Vergüenza ajena y ridículo son los primeros adjetivos que nos asaltan al preguntarnos qué despierta la imagen de un hombre paseando de madrugada a una muñeca hinchable por el suburbano madrileño. Tristeza, puede que hasta compasión. ¿Quién le hizo daño? Pero la pena se esfuma si en otra foto no aparece solo uno, sino una veintena, compinchados para acudir cada uno con el mismo modelo de muñecas de procesión vociferando frente a la sede del PSOE “¡estas son las ministras del Gobierno!” o “no es una sede, es un puticlub”. La misoginia nos estalla, otra vez, en la cara.
La manifestación orquestada de muñecas hinchables ni es una caricatura cutre ni una payasada aislada. Es la enésima escenificación de la dominación masculina y la violencia que subyace en su homosocialización. Hombres que se peinan y se visten igual para reconocerse y admirarse entre sí. Hombres que se reúnen para dejar claro el sitio que debe ocupar el género femenino en su imaginario: humillado y sometido a su voluntad, como los orificios inertes de una muñeca sexual. Uno se cansa de escribirlo para recordarlo, pero es que estoy harto de verlo.

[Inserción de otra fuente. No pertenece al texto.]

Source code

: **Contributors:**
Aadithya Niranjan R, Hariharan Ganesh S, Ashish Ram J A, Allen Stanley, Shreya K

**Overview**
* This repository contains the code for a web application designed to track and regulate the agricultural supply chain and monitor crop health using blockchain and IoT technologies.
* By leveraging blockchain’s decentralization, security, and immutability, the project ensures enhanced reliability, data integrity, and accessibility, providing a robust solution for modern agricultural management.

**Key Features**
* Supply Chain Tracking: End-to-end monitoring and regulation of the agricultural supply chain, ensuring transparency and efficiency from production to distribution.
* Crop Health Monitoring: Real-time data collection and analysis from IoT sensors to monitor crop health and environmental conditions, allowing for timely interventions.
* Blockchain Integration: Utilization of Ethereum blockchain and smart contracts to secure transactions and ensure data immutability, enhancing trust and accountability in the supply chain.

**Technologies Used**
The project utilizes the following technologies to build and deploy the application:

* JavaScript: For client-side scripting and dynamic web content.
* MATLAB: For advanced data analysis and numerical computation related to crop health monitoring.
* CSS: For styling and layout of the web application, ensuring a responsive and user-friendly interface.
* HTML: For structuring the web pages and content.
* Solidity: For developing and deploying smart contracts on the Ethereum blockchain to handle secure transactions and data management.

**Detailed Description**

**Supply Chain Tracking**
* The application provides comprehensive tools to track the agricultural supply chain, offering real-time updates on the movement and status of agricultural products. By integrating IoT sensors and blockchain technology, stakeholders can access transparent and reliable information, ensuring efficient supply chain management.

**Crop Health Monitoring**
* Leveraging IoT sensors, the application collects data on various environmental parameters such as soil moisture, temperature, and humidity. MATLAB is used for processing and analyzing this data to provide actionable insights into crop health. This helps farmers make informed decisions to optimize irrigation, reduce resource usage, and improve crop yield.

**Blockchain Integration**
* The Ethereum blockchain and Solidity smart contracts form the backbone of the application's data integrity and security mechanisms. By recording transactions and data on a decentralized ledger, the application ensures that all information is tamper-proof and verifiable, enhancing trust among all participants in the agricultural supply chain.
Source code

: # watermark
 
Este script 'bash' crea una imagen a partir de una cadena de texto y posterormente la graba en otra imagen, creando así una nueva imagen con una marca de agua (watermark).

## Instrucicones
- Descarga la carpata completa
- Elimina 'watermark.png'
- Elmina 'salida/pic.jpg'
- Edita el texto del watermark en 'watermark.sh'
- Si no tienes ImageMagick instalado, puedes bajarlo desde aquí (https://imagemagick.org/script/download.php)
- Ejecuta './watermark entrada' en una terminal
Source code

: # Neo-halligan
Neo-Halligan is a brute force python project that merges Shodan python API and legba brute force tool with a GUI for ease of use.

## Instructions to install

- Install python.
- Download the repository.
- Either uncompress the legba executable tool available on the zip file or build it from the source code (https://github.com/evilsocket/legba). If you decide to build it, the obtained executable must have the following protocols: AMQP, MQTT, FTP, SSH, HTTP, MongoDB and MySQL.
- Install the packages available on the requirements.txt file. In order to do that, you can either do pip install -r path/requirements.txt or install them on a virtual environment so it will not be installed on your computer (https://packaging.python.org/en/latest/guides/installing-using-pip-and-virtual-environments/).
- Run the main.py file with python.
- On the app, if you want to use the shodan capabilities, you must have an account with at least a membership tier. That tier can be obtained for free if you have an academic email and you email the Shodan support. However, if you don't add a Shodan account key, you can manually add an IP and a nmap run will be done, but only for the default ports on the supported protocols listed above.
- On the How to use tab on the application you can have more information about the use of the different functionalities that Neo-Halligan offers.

Esto viene de muy atrás. Ya pasó en los clubes de caballeros que nacieron por miedo al avance de las feministas sufragistas y pasa en los reservados de puros y whiskies donde se cierran los tratos de ese otro poder que nadie ha votado. Pasó cuando, hace más de un año, los chavales del colegio Elías Ahuja gritaron “¡Putas, salid de vuestras madrigueras, conejas, hoy vais a follar todas en la capea!”, y en todos esos espacios en los que machistas, homófobos y clasistas de manual se reúnen para que nadie les tosa y salvaguardar su poder. Apesta a ranciedad, pero es la respuesta cíclica a la ansiedad que genera el progreso. Por eso, la patética foto de un hombre con una muñeca hinchable es tan certera. Solo con su manada tendrá sentido entonar la agónica balada del macho occidental.